Solange left no doubt that stage presence, star quality, and a mighty set of pipes run in the family. Flosstradamus mixed in some Benny Benassi and Dr. Dre for us older-than-teenage folks, and Major Lazer brought all the bells, whistles, streamers, and strip-club vibes as Diplo ran atop the crowd in a hamster ball before ordering everyone to throw their shirts in the air. Passion Pit seemed tame following Kendrick Lamar’s lyrics, which I can only imagine gave the sign-language interpreter some serious discomfort.

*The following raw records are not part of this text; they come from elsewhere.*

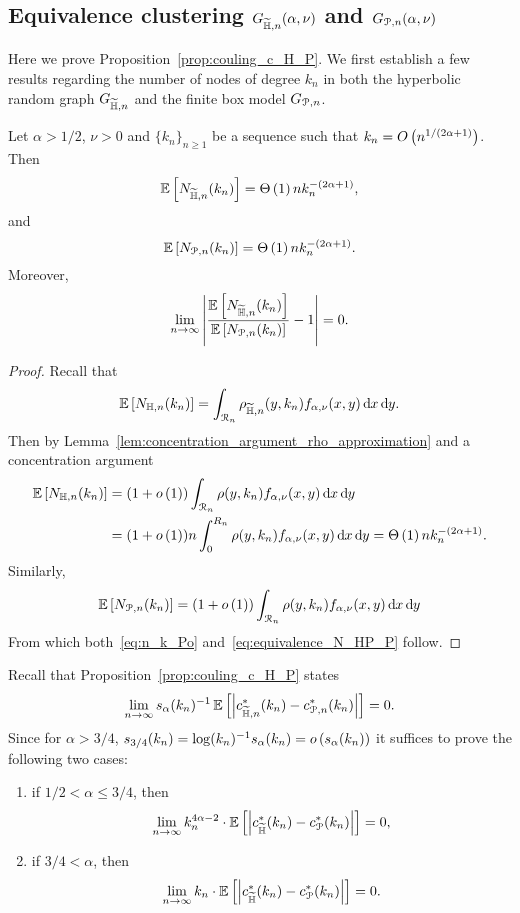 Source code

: \subsection{Equivalence clustering $G_{\widetilde{\mathbb{H}},n}(\alpha,\nu)$ and $G_{{\mathcal P},n}(\alpha,\nu)$}\label{ssec:coupling_HP_ast_P}


Here we prove Proposition~\ref{prop:couling_c_H_P}. We first establish a few results regarding the number of nodes of degree $k_n$ in both the  hyperbolic random graph $G_{\widetilde{\mathbb{H}},n}$ and the finite box model $G_{{\mathcal P},n}$.

\begin{lemma}\label{lem:N_k_HP_P}
Let $\alpha > 1/2$, $\nu > 0$ and $\{k_n\}_{n\ge 1}$ be a sequence such that $k_n = O\left(n^{1/(2\alpha + 1)}\right)$. Then
\begin{equation} \label{eq:n_k_Hyp}
	\mathbb{E}\left[N_{\widetilde{\mathbb{H}},n}(k_n)\right] = \Theta\left(1\right) n k_n^{-(2\alpha + 1)},
\end{equation}
and
\begin{equation} \label{eq:n_k_Po}
	\mathbb{E}\left[N_{{\mathcal P},n}(k_n)\right] = \Theta\left(1\right) n k_n^{-(2\alpha + 1)}.
\end{equation}
Moreover,
\begin{equation}\label{eq:equivalence_N_HP_P}
	\lim_{n \to \infty} \left|\frac{\mathbb{E}\left[N_{\widetilde{\mathbb{H}},n}(k_n)\right]}{\mathbb{E}\left[N_{{\mathcal P},n}(k_n)\right]} - 1\right| = 0.
\end{equation}
\end{lemma}

\begin{proof}
Recall that
\[
	\mathbb{E}\left[N_{\mathbb{H},n}(k_n)\right] = \int_{{\mathcal R}_n} \rho_{\widetilde{\mathbb{H}},n}(y,k_n) f_{\alpha,\nu}(x,y) \operatorname{\mathrm{d}\hspace{-2pt}} x \operatorname{\mathrm{d}\hspace{-2pt}} y. 
\]
Then by Lemma~\ref{lem:concentration_argument_rho_approximation} and a concentration argument 
\begin{align*}
	\mathbb{E}\left[N_{\mathbb{H},n}(k_n)\right] &= (1 + o\left(1\right))\int_{{\mathcal R}_n} \rho(y,k_n) f_{\alpha,\nu}(x,y) \operatorname{\mathrm{d}\hspace{-2pt}} x \operatorname{\mathrm{d}\hspace{-2pt}} y\\
	&= (1 + o\left(1\right)) n \int_{0}^{R_n} \rho(y,k_n) f_{\alpha,\nu}(x,y) \operatorname{\mathrm{d}\hspace{-2pt}} x \operatorname{\mathrm{d}\hspace{-2pt}} y = \Theta\left(1\right)n k_n^{-(2\alpha + 1)}.
\end{align*}
Similarly,
\[
	\mathbb{E}\left[N_{{\mathcal P},n}(k_n)\right] = (1 + o\left(1\right))\int_{{\mathcal R}_n} \rho(y,k_n) f_{\alpha,\nu}(x,y) \operatorname{\mathrm{d}\hspace{-2pt}} x \operatorname{\mathrm{d}\hspace{-2pt}} y
\]
From which both~\eqref{eq:n_k_Po} and~\eqref{eq:equivalence_N_HP_P} follow.
\end{proof}

Recall that Proposition~\ref{prop:couling_c_H_P} states
\[
	\lim_{n \to \infty} s_\alpha(k_n)^{-1} \, \mathbb{E}\left[\left|c_{\widetilde{\mathbb{H}},n}^\ast(k_n) - c_{{\mathcal P},n}^\ast(k_n)\right|\right] = 0.
\]
Since for $\alpha > 3/4$, $s_{3/4}(k_n) = \log(k_n)^{-1} s_{\alpha}(k_n) = o\left(s_{\alpha}(k_n)\right)$ it suffices to prove the following two cases:
\begin{enumerate}
\item if $1/2 < \alpha \leq 3/4$, then
\[
	\lim_{n\to \infty} k_n^{4\alpha -2}\cdot \mathbb{E}\left[\left|  c_{\widetilde{\mathbb{H}}}^\ast(k_n) - c_{{\mathcal P}}^\ast(k_n)\right|\right]=0,
\]
\item if $3/4 < \alpha$, then
\[ 
	\lim_{n\to \infty} k_n \cdot \mathbb{E}\left[\left|  c_{\widetilde{\mathbb{H}}}^\ast(k_n) - c_{{\mathcal P}}^\ast(k_n)\right|\right]=0.
\]
\end{enumerate}

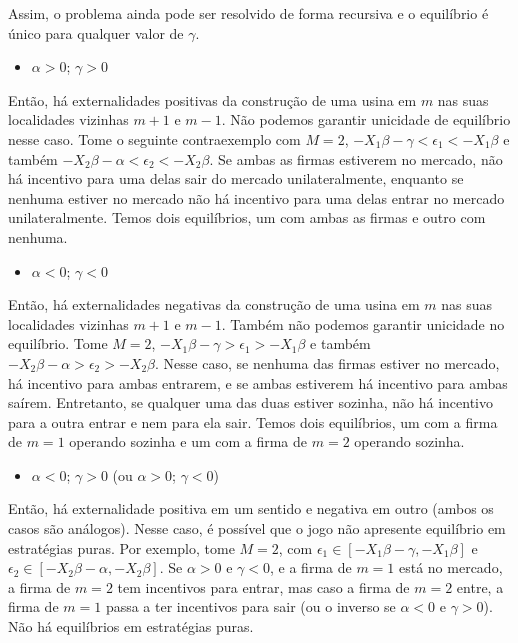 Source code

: \documentclass{article}
\begin{document}
Assim, o problema ainda pode ser resolvido de forma recursiva e o equilíbrio é único para qualquer valor de $\gamma$.


\begin{itemize}
    \item $\alpha > 0$; $\gamma > 0$
\end{itemize}

Então, há externalidades positivas da construção de uma usina em $m$ nas suas localidades vizinhas $m+1$ e $m-1$. Não podemos garantir unicidade de equilíbrio nesse caso. Tome o seguinte contraexemplo com $M = 2$, $-X_1 \beta - \gamma < \epsilon_1 < -X_1 \beta$ e também $-X_2 \beta - \alpha < \epsilon_2 < -X_2 \beta$. Se ambas as firmas estiverem no mercado, não há incentivo para uma delas sair do mercado unilateralmente, enquanto se nenhuma estiver no mercado não há incentivo para uma delas entrar no mercado unilateralmente. Temos dois equilíbrios, um com ambas as firmas e outro com nenhuma.

\begin{itemize}
    \item $\alpha < 0$; $\gamma < 0$
\end{itemize}

Então, há externalidades negativas da construção de uma usina em $m$ nas suas localidades vizinhas $m+1$ e $m-1$. Também não podemos garantir unicidade no equilíbrio. Tome $M = 2$, $-X_1 \beta - \gamma > \epsilon_1 > -X_1 \beta$ e também $-X_2 \beta - \alpha > \epsilon_2 > -X_2 \beta$. Nesse caso, se nenhuma das firmas estiver no mercado, há incentivo para ambas entrarem, e se ambas estiverem há incentivo para ambas saírem. Entretanto, se qualquer uma das duas estiver sozinha, não há incentivo para a outra entrar e nem para ela sair. Temos dois equilíbrios, um com a firma de $m=1$ operando sozinha e um com a firma de $m=2$ operando sozinha.

\begin{itemize}
    \item $\alpha < 0$; $\gamma > 0$ (ou $\alpha > 0$; $\gamma < 0$)
\end{itemize}

Então, há externalidade positiva em um sentido e negativa em outro (ambos os casos são análogos). Nesse caso, é possível que o jogo não apresente equilíbrio em estratégias puras. Por exemplo, tome $M = 2$, com $\epsilon_1 \in [-X_1 \beta - \gamma, -X_1 \beta]$ e $\epsilon_2 \in [-X_2 \beta - \alpha, -X_2 \beta]$. Se $\alpha > 0$ e $\gamma < 0$, e a firma de $m=1$ está no mercado, a firma de $m = 2$ tem incentivos para entrar, mas caso a firma de $m=2$ entre, a firma de $m=1$ passa a ter incentivos para sair (ou o inverso se $\alpha < 0$ e $\gamma > 0$). Não há equilíbrios em estratégias puras.
\end{document}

The interpreter may have been the true star performer of the weekend, standing front stage and vigorously signing every act’s performance over the two days. For a festival in its prime, Boston Calling gets a class-act award for incorporating accessibility for the hearing-impaired.

Overall, the festival stepped up its game this time around. Though there are still some kinks to work out as the freshman fest finds its target audience and identity, Boston Calling left crowds eager to see the festival continue to evolve. I for one am already curious to see the lineup of musical talent it’s going to bring through our beloved city next year.